__WORK TO COMPLETE__: Every line of the material below that holds the string "vines" should be copied.

__TASK DATA__:

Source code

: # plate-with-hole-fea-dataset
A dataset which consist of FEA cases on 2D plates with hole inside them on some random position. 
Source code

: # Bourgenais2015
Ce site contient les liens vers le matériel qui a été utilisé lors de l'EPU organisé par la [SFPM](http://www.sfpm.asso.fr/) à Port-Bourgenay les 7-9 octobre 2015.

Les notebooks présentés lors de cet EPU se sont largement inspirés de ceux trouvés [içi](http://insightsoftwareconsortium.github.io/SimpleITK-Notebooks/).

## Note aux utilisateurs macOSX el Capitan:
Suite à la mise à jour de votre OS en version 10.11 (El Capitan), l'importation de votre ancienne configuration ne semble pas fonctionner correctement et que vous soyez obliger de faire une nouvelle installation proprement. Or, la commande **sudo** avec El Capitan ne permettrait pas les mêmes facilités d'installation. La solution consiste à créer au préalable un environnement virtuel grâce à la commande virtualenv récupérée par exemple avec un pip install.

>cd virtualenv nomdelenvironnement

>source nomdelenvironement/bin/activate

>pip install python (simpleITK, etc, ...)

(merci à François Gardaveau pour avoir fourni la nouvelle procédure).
* * *
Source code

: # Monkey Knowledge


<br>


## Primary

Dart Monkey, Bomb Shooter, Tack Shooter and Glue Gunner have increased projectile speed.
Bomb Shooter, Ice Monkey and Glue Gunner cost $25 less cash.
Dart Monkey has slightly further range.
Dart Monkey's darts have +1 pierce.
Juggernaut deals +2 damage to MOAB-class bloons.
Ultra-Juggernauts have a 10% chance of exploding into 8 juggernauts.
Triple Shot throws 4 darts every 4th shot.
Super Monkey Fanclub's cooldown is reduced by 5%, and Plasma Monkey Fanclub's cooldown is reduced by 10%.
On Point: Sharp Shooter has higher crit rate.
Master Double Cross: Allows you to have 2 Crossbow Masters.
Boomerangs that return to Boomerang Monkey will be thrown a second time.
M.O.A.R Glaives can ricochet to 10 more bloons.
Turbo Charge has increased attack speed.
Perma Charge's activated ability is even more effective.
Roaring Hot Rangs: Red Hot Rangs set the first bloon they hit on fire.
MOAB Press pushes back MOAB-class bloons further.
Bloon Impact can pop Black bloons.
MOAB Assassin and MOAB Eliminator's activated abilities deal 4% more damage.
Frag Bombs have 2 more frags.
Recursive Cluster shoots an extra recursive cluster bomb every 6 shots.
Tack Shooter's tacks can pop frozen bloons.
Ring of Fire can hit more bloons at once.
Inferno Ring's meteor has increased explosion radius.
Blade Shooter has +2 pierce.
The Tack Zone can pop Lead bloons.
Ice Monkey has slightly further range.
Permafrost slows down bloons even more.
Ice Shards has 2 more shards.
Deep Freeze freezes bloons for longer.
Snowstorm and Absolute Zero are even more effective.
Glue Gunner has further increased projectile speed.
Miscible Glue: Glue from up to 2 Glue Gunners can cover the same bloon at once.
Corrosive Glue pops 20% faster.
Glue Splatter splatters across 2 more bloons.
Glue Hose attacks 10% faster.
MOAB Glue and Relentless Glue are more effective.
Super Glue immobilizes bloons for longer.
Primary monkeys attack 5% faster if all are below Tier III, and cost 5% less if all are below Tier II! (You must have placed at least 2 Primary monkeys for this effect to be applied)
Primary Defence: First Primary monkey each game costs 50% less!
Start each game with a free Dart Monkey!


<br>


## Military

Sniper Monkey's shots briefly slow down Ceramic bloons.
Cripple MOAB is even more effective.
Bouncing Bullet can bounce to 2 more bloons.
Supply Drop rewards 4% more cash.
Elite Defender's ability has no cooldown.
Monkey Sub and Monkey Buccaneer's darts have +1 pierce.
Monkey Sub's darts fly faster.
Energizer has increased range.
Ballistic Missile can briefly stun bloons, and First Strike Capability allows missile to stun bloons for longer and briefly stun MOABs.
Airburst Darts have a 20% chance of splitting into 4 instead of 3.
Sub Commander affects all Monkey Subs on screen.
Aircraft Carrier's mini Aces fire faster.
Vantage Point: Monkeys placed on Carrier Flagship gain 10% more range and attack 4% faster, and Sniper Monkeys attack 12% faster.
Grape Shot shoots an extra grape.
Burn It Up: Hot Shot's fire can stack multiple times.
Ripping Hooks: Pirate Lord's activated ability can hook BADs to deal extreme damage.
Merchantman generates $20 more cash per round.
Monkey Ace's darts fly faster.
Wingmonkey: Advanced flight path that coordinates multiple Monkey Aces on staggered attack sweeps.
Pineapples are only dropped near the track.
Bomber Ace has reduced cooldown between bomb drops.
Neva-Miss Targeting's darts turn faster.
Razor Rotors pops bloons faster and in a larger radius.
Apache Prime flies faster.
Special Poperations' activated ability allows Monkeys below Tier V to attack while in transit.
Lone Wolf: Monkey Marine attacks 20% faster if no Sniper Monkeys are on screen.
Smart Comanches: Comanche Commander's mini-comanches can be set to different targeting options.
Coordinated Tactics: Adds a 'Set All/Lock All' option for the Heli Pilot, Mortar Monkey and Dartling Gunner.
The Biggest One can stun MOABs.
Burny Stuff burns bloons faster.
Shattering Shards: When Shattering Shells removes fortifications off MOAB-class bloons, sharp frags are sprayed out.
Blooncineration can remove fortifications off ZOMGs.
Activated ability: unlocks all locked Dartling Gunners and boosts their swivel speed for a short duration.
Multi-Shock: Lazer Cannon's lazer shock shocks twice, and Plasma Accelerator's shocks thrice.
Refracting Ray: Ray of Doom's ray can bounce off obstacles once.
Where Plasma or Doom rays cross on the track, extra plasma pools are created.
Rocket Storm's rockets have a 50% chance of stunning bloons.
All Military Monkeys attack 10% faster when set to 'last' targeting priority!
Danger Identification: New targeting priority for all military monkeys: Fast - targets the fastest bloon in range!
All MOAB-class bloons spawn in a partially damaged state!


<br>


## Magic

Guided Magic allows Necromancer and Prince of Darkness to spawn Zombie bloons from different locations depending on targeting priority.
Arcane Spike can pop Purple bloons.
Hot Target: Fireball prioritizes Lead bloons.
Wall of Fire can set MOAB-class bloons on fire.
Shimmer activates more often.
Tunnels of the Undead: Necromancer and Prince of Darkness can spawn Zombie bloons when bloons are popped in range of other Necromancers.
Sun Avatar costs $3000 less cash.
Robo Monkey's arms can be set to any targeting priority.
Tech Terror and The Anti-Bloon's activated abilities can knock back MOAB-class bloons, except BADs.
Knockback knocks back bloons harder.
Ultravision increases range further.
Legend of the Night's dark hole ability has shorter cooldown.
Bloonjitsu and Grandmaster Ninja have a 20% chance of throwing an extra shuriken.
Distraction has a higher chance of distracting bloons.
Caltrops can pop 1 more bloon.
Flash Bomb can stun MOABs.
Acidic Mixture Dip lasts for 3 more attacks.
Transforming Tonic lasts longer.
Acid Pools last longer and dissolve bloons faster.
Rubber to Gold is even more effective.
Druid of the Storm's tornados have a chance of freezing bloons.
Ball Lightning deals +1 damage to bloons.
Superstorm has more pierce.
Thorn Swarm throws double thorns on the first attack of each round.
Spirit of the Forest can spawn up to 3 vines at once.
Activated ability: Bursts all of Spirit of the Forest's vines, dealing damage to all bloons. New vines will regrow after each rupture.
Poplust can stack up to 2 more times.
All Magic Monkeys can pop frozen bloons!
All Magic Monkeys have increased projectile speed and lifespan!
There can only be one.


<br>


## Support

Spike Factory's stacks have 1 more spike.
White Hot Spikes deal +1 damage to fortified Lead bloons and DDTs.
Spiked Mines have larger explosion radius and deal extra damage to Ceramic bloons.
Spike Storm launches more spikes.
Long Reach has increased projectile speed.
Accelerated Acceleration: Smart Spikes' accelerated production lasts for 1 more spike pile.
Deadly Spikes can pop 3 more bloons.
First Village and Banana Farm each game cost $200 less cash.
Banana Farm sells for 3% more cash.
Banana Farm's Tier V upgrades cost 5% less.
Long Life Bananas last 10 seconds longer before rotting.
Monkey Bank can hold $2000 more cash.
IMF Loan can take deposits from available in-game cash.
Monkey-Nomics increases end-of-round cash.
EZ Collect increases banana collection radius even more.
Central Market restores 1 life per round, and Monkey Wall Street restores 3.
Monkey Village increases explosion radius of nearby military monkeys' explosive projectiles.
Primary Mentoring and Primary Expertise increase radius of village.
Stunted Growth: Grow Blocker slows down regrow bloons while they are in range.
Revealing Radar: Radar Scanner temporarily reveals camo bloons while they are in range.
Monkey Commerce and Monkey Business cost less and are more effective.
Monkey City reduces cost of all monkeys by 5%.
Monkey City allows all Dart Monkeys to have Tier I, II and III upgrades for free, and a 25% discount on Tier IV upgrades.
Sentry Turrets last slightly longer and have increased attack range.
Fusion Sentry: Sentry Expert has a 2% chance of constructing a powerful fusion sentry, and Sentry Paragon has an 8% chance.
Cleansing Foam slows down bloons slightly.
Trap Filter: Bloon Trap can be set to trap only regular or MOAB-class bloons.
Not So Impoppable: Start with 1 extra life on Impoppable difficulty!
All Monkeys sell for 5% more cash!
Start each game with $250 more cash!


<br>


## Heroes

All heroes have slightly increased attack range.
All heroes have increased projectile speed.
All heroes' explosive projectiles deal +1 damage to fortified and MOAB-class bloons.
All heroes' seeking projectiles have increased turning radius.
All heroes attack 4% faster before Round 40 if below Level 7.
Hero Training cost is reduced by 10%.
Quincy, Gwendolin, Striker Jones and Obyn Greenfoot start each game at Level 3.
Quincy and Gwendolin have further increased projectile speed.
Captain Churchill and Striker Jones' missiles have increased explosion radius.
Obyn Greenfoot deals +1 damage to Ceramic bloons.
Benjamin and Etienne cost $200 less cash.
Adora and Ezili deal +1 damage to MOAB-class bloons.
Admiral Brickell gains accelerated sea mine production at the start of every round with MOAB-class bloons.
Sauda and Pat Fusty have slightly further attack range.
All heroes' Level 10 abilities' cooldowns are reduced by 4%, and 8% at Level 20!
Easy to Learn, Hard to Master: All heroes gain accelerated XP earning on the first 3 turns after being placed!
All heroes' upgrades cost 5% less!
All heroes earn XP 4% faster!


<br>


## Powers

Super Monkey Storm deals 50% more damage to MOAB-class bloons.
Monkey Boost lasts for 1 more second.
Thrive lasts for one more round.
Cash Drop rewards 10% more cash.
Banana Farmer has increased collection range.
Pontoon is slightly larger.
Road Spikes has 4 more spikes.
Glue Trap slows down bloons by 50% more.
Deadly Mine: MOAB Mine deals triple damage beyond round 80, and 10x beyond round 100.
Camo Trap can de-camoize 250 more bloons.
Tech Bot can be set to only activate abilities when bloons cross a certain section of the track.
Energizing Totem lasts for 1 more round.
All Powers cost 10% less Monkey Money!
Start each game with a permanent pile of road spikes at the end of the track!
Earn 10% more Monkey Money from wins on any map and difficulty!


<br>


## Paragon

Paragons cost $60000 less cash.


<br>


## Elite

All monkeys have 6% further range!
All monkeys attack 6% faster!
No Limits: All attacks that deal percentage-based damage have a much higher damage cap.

__SOLUTION TO THIS EXERCISE__:
Spirit of the Forest can spawn up to 3 vines at once.
Activated ability: Bursts all of Spirit of the Forest's vines, dealing damage to all bloons. New vines will regrow after each rupture.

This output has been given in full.